Effect of relative humidity on the deposition and coagulation of aerosolized SiO2 nanoparticles

Abstract

The temporal evolution of aerosolized SiO2 nanoparticles (NPs) released into an environmental test chamber has been investigated to interrogate the effect of relative humidity (RH) on the deposition and coagulation of the nanoparticles. The size-resolved deposition rate and Brownian coagulation coefficient for the particles at RH of ~10%, 27%, 40%, 54%, and 64% are estimated. The results show that the effect of RH on the deposition rate is size-dependent; for particle diameter (Dp)<70nm, the deposition rate reduces as the RH rises; while for Dp>70nm, it grows as the RH rises.
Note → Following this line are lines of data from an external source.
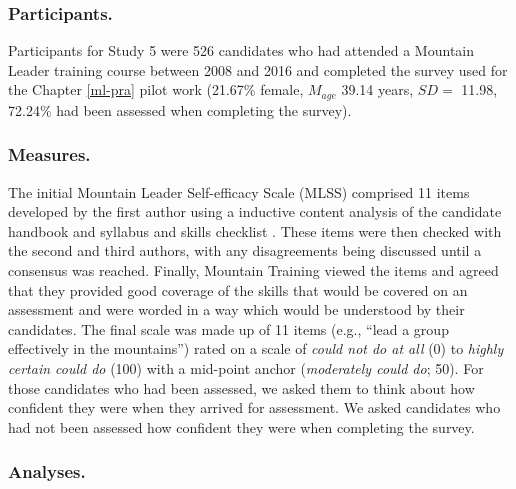 \documentclass[
  12pt,
  a4paper,
]{book}
\begin{document}
\hypertarget{study-5-participants}{%
\subsubsection{Participants.}\label{study-5-participants}}

Participants for Study 5 were 526 candidates who had attended a Mountain Leader training course between 2008 and 2016 and completed the survey used for the Chapter \ref{ml-pra} pilot work (21.67\% female, \(M_{age}\) 39.14 years, \(SD =\) 11.98, 72.24\% had been assessed when completing the survey).

\hypertarget{study-5-measures}{%
\subsubsection{Measures.}\label{study-5-measures}}

The initial Mountain Leader Self-efficacy Scale (MLSS) comprised 11 items developed by the first author using a inductive content analysis \citep{Cho2014} of the candidate handbook and syllabus \citep{MTUK2015a} and skills checklist \citep{MTUK2015a}. These items were then checked with the second and third authors, with any disagreements being discussed until a consensus was reached. Finally, Mountain Training viewed the items and agreed that they provided good coverage of the skills that would be covered on an assessment and were worded in a way which would be understood by their candidates. The final scale was made up of 11 items (e.g., ``lead a group effectively in the mountains'') rated on a scale of \emph{could not do at all} (0) to \emph{highly certain could do} (100) with a mid-point anchor (\emph{moderately could do}; 50). For those candidates who had been assessed, we asked them to think about how confident they were when they arrived for assessment. We asked candidates who had not been assessed how confident they were when completing the survey.

\hypertarget{study-5-analyses}{%
\subsubsection{Analyses.}\label{study-5-analyses}}
\end{document}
Generally, both low and high RH tends to enhance the deposition rate, and the minimum rate appears at moderate RH (~54%). Electrostatic repulsion is probable for the inter-particles interaction at the low RH while the surface roughness due to water molecular adsorption is a main reason for the particle-wall interaction at higher RH. The increasing coagulation coefficient at high humidity correlates to the strong inter-particle adhesion, which may be caused by the water molecular adsorption on the hydrophilic surfaces of the SiO2 NPs due to the formation of nanometer-thick water film. This study suggests that air humidity plays unignorable roles in particle deposition and coagulation.